Coca-Cola Bottling Co. v. Clark

Decision Date30 July 1974
Docket NumberNo. T--183,COCA-COLA,T--183
Citation299 So.2d 78
CourtFlorida District Court of Appeals
PartiesBOTTLING COMPANY, a Florida corporation, Appellant, v. Ann CLARK, a femme sole, Appellee.

Terrill J. LaRue of Sands, Smalbein, Eubank, Johnson, Rosier & Bussey, Daytona Beach, for appellant.

Wilton R. Brinkley, Daytona Beach, for appellee.

BOYER, Acting Chief Judge.

Appellant, one of the defendants below, appeals a final judgment entered pursuant to a jury verdict in favor of the plaintiff below emanating from an exploding bottle case.

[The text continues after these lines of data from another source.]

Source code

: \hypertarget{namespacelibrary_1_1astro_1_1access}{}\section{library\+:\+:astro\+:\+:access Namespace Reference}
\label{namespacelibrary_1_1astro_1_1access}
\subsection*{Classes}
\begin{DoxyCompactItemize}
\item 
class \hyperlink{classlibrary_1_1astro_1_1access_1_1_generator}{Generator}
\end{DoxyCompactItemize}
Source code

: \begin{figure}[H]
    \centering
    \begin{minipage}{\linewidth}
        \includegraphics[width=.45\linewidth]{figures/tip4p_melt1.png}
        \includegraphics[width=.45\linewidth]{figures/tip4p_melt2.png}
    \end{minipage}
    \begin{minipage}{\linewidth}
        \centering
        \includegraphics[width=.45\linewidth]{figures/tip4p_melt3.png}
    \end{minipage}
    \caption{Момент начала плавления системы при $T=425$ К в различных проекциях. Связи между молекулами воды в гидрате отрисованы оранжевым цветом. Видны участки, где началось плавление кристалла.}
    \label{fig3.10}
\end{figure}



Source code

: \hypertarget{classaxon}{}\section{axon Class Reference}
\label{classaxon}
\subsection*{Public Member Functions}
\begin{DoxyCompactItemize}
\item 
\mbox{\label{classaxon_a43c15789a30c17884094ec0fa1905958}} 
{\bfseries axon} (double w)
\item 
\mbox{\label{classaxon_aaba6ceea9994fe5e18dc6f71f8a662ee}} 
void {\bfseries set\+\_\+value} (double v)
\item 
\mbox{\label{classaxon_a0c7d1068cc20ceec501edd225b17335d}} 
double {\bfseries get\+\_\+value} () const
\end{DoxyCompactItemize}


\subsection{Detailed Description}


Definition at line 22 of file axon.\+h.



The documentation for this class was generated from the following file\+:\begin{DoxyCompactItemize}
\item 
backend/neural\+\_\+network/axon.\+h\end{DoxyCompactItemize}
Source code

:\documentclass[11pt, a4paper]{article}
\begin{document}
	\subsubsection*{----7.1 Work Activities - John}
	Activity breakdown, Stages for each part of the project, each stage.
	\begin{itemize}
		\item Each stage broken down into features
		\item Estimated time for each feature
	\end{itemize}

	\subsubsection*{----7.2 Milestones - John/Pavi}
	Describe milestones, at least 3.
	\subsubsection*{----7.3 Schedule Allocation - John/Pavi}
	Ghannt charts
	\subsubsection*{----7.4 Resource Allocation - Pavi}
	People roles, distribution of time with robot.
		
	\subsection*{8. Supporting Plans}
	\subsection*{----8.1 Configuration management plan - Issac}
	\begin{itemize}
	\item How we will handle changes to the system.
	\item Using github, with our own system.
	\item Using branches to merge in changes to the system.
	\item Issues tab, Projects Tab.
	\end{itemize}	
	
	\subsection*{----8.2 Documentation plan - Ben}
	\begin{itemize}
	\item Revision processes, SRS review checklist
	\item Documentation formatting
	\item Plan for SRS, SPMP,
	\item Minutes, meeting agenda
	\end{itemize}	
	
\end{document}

Plaintiff purchased from Winn-Dixie Stores, Inc. a 28-ounce bottle of Coca-Cola. The bottle was placed in a shopping bag and taken to the plaintiff's home where she placed it in her refrigerator. She testified that from the time she picked up the bottle at the store until she put it in the refrigerator the bottle did not bump against anything. She did not bump the bottle at the time it was removed from the refrigerator nor did the bottle encounter any other unusual circumstances such as sudden temperature changes. When the bottle was removed by the plaintiff from her refrigerator for the purpose of consumption it exploded, injuring her foot. The plaintiff did not notice any defects in the bottle nor anything unusual about the way it had been filed or capped.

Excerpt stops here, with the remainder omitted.